*ACTION ITEM:* Report back each line of the records that contains the string "which".
═══ SOURCE DATA
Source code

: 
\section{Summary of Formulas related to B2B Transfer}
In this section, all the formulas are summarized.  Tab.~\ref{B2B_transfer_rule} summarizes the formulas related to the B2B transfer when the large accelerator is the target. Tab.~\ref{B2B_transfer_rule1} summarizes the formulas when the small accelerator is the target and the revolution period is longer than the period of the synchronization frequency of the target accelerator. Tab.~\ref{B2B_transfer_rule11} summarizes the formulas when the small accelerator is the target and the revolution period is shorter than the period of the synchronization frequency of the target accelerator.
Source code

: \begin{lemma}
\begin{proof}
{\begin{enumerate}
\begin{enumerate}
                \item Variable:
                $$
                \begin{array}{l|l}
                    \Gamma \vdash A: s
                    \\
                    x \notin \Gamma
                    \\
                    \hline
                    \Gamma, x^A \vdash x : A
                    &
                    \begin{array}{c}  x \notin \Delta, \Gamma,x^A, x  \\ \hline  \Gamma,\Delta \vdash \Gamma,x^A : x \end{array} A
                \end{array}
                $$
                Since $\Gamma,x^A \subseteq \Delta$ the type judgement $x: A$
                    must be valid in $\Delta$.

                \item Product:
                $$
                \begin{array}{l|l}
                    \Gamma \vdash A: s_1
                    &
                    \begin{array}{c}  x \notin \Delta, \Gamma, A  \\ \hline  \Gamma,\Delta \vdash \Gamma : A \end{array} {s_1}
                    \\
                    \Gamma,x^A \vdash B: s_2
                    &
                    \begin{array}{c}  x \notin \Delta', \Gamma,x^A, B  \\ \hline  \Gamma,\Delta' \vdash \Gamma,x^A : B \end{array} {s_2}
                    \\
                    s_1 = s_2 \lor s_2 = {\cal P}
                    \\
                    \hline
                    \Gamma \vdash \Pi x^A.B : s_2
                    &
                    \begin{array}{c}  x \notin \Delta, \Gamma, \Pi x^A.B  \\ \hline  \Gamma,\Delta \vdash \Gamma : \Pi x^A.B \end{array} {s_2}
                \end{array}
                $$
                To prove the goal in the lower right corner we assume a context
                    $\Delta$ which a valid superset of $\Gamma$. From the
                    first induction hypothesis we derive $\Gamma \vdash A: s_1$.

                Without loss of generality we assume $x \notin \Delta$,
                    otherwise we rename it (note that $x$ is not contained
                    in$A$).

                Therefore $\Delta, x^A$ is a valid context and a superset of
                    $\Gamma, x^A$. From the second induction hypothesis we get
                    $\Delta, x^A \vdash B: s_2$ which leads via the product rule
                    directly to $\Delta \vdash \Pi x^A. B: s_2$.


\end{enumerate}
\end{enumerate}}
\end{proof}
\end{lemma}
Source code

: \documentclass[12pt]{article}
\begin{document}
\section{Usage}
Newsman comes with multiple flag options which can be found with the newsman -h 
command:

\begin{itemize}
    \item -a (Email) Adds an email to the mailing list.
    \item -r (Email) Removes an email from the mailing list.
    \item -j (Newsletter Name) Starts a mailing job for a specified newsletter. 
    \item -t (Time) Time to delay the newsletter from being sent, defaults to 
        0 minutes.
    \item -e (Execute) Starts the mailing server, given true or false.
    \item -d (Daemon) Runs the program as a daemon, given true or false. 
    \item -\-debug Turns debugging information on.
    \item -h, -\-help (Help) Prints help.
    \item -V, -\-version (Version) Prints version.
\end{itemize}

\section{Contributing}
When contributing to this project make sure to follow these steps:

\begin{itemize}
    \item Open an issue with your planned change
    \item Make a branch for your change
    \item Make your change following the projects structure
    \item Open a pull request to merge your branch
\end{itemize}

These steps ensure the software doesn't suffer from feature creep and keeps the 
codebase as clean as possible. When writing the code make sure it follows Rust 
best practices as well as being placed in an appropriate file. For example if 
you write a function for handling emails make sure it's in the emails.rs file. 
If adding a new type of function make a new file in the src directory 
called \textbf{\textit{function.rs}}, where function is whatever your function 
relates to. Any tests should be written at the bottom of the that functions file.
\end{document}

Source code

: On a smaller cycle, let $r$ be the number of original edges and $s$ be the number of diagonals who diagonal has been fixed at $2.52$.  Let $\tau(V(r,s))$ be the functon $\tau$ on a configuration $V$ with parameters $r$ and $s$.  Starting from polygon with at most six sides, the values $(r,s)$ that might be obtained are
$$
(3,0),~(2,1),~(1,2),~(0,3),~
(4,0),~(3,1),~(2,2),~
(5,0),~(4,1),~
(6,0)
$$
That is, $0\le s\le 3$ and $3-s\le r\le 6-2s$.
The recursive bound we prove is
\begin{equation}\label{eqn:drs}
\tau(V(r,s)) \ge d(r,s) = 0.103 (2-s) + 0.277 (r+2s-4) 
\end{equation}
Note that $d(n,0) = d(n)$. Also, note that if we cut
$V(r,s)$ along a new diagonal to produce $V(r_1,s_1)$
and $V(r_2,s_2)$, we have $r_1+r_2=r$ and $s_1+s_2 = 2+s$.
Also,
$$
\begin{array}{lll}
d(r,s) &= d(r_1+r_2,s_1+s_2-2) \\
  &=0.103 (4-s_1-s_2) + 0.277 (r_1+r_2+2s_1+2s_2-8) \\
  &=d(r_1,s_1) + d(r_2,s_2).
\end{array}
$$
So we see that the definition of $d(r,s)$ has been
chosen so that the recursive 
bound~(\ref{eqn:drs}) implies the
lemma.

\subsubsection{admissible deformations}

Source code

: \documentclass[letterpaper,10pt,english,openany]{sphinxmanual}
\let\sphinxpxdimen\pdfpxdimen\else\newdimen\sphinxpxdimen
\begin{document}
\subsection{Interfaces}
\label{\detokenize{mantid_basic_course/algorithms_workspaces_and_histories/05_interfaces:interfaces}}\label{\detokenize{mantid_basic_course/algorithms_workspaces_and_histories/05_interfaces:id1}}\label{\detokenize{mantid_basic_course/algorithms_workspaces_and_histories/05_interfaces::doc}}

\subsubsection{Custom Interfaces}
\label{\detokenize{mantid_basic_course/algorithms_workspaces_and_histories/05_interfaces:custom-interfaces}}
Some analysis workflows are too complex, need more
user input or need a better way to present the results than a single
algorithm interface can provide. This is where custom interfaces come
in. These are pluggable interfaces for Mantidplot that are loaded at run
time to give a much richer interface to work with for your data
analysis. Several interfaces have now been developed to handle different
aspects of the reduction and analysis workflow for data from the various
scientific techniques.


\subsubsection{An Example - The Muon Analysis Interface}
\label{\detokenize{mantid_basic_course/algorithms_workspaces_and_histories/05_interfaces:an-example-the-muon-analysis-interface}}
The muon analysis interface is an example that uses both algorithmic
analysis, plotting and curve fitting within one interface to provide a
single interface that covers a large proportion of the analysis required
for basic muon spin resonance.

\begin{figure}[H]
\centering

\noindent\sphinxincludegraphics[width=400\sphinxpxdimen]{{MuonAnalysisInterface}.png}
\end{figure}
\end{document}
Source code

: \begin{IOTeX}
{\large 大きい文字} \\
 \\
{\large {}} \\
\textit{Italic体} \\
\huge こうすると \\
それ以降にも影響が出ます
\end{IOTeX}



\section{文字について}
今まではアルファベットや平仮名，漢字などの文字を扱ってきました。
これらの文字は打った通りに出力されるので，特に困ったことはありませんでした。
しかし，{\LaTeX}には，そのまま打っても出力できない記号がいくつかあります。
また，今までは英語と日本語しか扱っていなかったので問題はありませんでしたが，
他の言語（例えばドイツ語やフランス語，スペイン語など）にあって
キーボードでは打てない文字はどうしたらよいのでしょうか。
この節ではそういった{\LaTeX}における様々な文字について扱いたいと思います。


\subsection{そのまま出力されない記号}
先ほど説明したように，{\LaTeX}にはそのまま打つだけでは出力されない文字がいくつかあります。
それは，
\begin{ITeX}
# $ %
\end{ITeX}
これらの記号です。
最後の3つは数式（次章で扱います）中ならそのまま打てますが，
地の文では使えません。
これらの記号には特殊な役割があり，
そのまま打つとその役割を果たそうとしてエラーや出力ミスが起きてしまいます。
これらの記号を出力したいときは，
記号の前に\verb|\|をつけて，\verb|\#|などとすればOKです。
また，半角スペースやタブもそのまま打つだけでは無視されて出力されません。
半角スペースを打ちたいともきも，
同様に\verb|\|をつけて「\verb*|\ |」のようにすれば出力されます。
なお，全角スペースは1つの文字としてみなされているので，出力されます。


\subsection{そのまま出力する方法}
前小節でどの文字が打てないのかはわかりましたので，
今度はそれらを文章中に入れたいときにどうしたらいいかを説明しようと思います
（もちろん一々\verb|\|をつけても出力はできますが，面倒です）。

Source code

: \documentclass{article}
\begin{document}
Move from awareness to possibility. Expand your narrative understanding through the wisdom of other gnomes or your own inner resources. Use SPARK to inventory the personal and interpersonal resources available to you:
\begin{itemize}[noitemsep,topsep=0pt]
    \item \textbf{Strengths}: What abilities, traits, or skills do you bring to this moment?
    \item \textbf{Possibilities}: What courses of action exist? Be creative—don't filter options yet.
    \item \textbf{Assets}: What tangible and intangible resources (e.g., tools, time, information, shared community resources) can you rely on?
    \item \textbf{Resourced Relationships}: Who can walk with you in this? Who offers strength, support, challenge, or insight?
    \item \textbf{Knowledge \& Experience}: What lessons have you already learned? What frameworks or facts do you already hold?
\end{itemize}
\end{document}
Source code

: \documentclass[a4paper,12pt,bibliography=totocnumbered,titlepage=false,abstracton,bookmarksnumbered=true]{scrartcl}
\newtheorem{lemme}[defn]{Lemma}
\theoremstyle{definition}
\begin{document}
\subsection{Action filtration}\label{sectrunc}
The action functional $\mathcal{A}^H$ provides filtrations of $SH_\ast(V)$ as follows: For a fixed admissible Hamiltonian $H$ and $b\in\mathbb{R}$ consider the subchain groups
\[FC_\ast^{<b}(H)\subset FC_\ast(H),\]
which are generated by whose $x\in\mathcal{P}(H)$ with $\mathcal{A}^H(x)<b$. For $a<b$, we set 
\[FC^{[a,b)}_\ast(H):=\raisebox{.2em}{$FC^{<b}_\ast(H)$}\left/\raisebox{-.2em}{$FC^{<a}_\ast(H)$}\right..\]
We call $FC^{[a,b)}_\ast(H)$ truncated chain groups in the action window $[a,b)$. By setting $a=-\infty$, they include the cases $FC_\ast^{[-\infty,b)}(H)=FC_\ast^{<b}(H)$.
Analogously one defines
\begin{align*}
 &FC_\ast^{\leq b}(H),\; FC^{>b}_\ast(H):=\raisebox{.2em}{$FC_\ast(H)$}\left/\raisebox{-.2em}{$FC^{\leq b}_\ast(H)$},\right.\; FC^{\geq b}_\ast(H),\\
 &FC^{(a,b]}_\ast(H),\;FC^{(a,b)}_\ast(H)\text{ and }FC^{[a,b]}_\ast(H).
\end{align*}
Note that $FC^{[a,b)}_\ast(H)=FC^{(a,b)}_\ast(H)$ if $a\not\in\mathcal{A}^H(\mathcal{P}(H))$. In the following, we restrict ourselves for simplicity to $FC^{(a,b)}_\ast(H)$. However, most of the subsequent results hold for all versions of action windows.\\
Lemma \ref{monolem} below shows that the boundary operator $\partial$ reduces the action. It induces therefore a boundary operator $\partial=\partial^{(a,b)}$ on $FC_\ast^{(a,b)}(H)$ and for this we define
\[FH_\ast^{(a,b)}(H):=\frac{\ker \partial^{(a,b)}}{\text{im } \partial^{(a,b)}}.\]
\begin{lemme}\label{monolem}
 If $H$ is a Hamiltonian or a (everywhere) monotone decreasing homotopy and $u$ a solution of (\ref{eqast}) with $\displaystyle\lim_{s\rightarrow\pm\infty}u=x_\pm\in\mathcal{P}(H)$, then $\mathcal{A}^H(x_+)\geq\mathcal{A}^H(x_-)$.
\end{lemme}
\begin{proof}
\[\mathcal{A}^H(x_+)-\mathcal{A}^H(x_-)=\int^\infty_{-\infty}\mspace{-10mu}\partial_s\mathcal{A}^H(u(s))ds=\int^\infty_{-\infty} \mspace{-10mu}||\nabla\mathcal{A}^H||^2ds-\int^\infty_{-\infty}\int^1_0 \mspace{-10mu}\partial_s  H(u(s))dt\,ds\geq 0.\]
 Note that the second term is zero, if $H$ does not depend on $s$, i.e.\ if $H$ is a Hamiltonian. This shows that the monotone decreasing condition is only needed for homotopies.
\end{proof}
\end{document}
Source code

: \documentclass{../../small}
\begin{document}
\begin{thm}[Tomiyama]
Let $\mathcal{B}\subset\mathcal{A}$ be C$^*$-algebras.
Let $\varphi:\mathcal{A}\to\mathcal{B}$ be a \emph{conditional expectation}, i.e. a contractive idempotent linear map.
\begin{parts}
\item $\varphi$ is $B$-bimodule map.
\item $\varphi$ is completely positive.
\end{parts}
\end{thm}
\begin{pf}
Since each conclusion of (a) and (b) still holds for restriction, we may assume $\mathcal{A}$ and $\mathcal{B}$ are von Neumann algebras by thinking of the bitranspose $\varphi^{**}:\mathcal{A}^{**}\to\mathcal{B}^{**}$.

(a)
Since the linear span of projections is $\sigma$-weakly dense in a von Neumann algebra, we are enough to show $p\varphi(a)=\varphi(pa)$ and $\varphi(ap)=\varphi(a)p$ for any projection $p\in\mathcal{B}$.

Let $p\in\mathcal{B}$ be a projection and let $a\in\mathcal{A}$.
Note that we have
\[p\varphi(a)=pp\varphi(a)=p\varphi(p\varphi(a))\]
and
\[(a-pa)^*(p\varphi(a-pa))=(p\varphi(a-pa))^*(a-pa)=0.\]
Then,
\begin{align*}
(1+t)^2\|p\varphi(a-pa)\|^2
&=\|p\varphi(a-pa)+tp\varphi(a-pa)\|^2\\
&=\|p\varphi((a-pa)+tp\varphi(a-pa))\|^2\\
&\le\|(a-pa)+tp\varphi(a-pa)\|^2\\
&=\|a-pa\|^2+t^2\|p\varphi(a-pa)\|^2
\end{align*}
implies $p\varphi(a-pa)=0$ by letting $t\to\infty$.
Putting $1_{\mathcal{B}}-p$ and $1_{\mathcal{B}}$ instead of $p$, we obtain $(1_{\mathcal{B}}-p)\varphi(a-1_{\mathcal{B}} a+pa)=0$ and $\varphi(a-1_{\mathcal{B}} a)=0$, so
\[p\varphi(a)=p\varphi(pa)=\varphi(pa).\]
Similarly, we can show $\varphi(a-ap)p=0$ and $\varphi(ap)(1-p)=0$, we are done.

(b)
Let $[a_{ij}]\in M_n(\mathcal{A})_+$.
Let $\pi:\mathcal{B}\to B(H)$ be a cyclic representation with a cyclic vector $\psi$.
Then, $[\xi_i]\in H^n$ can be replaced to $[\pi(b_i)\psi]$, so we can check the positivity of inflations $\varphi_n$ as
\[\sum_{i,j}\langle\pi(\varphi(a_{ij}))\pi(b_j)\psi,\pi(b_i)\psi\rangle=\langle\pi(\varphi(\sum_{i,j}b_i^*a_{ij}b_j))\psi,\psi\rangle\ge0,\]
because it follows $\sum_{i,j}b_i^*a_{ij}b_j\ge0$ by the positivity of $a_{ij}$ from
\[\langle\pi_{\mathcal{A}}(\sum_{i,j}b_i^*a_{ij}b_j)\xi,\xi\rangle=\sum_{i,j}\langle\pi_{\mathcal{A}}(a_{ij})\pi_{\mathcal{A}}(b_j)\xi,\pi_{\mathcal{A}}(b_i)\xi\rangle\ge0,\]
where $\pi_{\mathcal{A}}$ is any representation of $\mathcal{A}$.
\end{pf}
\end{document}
══════
*RESPONSE AREA:*
                    $\Delta$ which a valid superset of $\Gamma$. From the
                    $\Delta, x^A \vdash B: s_2$ which leads via the product rule
Newsman comes with multiple flag options which can be found with the newsman -h 
which are generated by whose $x\in\mathcal{P}(H)$ with $\mathcal{A}^H(x)<b$. For $a<b$, we set 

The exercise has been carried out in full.